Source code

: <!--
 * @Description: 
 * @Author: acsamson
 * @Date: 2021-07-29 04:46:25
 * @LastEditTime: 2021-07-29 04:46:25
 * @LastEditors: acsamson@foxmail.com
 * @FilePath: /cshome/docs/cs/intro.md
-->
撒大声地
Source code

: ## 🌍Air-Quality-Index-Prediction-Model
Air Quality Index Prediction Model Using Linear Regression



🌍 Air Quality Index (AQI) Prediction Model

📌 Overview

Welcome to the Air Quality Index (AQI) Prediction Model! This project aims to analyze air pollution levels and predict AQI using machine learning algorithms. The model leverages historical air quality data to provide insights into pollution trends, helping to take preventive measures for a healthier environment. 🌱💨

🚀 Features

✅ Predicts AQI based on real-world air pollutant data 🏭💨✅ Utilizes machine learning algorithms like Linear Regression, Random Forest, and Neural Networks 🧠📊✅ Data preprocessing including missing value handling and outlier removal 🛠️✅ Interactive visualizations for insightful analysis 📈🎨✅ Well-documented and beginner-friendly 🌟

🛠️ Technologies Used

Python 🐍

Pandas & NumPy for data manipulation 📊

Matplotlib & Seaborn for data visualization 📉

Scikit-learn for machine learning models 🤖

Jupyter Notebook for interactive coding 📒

==

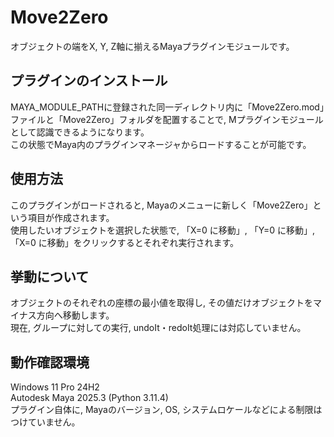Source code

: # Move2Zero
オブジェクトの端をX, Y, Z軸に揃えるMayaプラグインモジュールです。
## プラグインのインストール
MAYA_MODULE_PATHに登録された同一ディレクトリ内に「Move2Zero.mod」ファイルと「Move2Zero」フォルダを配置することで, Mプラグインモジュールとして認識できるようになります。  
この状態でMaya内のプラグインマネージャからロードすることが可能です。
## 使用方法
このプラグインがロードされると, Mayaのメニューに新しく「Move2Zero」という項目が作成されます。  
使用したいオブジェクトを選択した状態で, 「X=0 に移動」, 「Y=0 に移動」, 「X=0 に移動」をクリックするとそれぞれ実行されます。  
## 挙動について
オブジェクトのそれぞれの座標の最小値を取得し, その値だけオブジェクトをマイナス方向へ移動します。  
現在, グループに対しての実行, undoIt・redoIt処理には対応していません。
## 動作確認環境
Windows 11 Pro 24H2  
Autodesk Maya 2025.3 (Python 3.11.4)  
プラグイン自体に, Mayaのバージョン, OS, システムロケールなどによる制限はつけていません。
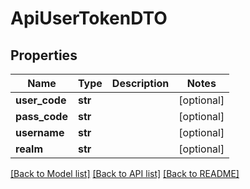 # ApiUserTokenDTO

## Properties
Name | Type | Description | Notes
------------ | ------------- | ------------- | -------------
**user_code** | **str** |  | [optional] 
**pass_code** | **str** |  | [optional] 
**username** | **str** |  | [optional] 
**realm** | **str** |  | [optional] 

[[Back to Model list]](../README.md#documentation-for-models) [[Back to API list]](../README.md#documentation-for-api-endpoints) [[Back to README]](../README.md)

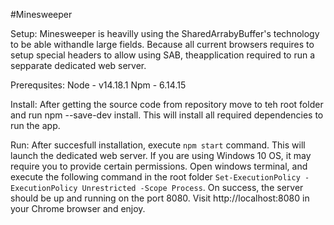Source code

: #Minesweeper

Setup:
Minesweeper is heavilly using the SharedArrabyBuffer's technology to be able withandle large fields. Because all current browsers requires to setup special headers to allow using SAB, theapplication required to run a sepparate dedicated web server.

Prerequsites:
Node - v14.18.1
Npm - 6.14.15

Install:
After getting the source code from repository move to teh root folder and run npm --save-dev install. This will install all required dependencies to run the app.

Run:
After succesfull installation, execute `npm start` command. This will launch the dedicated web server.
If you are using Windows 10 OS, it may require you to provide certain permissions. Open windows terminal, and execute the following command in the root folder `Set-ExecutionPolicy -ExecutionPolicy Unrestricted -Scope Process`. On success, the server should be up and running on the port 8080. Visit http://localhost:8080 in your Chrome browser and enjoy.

#### Aim of the exercise:
Look through the entries above for the word "command". Say how many lines contain it, using only a number.

#### Exercise output:
2